▸ WHAT YOU HAVE TO DO
Go through the entries below and collect each line with the string "neuron" in it.

** RECORDS TO PROCESS follows **

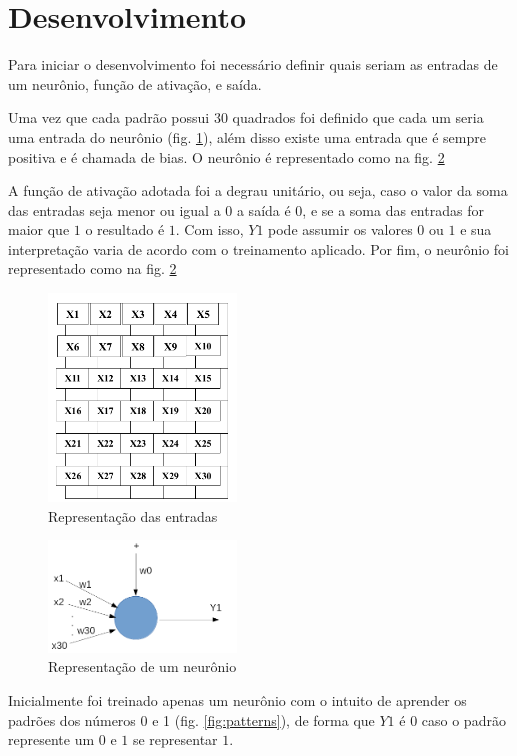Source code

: \documentclass[11pt]{article}
\begin{document}
\section{Desenvolvimento}
\label{sec:desen}
Para iniciar o desenvolvimento foi necessário definir quais seriam as entradas
de um neurônio, função de ativação, e saída.

Uma vez que cada padrão possui 30 quadrados foi definido que cada um seria uma
entrada do neurônio (fig. \ref{fig:matriz}), além disso existe uma entrada que é
sempre positiva e é chamada de bias. O neurônio é representado como na
fig. \ref{fig:neuron}

A função de ativação adotada foi a degrau unitário, ou seja, caso o valor da soma das
entradas seja menor ou igual a $0$ a saída é $0$, e se a soma das entradas for maior que $1$
o resultado é $1$. Com isso, $Y1$ pode assumir os valores $0$ ou $1$ e sua
interpretação varia de acordo com o treinamento aplicado. Por fim, o neurônio foi
representado como na fig. \ref{fig:neuron}

\begin{figure}[h]
  \centering
  \includegraphics[width=5cm]{matriz.png}
  \caption{Representação das entradas}
  \label{fig:matriz}
\end{figure}

\begin{figure}[h]
  \centering
  \includegraphics[width=5cm]{neuron.png}
  \caption{Representação de um neurônio}
  \label{fig:neuron}
\end{figure}

Inicialmente foi treinado apenas um neurônio com o intuito de
aprender os padrões dos números 0 e 1 (fig. \ref{fig:patterns}), de forma que
$Y1$ é $0$ caso o padrão represente um $0$ e $1$ se representar $1$.
\end{document}
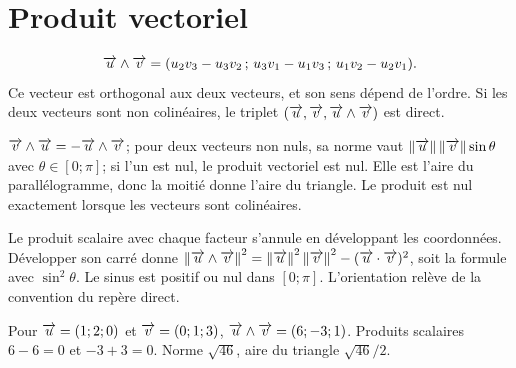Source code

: \section{Produit vectoriel}
\begin{definition}
\[
\vecu\wedge\vecv=(u_2v_3-u_3v_2\,;\,
 u_3v_1-u_1v_3\,;\,u_1v_2-u_2v_1).
\]
Ce vecteur est orthogonal aux deux vecteurs, et son sens dépend de l’ordre. Si les deux vecteurs sont non colinéaires, le triplet $(\vecu,\vecv,\vecu\wedge\vecv)$ est direct.
\end{definition}
\begin{propriete}$\vecv\wedge\vecu=-\vecu\wedge\vecv$; pour deux vecteurs non nuls, sa norme vaut $\norme{\vecu}\norme{\vecv}\sin\theta$ avec $\theta\in[0;\pi]$; si l’un est nul, le produit vectoriel est nul. Elle est l’aire du parallélogramme, donc la moitié donne l’aire du triangle. Le produit est nul exactement lorsque les vecteurs sont colinéaires.\end{propriete}
\begin{demonstration}Le produit scalaire avec chaque facteur s’annule en développant les coordonnées. Développer son carré donne $\norme{\vecu\wedge\vecv}^2=\norme{\vecu}^2\norme{\vecv}^2-(\vecu\cdot\vecv)^2$, soit la formule avec $\sin^2\theta$. Le sinus est positif ou nul dans $[0;\pi]$. L’orientation relève de la convention du repère direct.\end{demonstration}
\begin{exemple}Pour $\vecu=(1;2;0)$ et $\vecv=(0;1;3)$, $\vecu\wedge\vecv=(6;-3;1)$. Produits scalaires $6-6=0$ et $-3+3=0$. Norme $\sqrt{46}$, aire du triangle $\sqrt{46}/2$.\end{exemple}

** End of RECORDS TO PROCESS **

▸ TASK SOLUTION
fig. \ref{fig:neuron}
representado como na fig. \ref{fig:neuron}
  \includegraphics[width=5cm]{neuron.png}
  \label{fig:neuron}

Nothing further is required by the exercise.